▶ **Brief**
Whenever a line in this data holds the word "been", report that line in full.

▶ **Available records**
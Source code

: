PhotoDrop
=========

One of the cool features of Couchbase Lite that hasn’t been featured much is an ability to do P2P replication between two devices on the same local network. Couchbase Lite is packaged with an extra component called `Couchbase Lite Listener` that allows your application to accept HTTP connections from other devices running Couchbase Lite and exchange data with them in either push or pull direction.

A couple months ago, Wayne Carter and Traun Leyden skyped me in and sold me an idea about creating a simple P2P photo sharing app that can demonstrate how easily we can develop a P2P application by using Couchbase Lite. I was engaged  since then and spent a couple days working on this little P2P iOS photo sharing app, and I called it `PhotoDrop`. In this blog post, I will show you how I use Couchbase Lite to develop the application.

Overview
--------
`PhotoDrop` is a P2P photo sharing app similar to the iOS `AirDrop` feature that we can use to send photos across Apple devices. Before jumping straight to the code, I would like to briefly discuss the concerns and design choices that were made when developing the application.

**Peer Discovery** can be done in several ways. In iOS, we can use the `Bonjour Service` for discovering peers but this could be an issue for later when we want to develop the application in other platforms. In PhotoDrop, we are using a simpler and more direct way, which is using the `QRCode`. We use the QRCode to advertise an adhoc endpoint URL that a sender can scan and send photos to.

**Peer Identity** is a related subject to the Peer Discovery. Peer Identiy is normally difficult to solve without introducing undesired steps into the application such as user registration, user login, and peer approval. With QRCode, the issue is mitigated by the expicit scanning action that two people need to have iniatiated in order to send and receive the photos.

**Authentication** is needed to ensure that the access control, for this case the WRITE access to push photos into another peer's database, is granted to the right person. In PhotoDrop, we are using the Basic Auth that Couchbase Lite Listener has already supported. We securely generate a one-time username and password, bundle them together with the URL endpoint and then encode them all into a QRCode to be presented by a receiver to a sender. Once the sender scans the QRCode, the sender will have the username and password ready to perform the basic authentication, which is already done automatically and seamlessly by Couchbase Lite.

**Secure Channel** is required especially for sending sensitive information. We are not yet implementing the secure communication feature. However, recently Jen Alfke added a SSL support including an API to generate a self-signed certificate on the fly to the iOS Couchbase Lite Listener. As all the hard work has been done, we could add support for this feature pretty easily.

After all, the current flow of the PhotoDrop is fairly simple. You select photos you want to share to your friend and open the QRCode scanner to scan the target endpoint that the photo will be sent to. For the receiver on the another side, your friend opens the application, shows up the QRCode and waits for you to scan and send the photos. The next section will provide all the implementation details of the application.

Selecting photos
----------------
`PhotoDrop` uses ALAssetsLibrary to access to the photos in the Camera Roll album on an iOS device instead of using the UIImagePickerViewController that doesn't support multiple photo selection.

▶ **Response to this exercise**
One of the cool features of Couchbase Lite that hasn’t been featured much is an ability to do P2P replication between two devices on the same local network. Couchbase Lite is packaged with an extra component called `Couchbase Lite Listener` that allows your application to accept HTTP connections from other devices running Couchbase Lite and exchange data with them in either push or pull direction.
**Secure Channel** is required especially for sending sensitive information. We are not yet implementing the secure communication feature. However, recently Jen Alfke added a SSL support including an API to generate a self-signed certificate on the fly to the iOS Couchbase Lite Listener. As all the hard work has been done, we could add support for this feature pretty easily.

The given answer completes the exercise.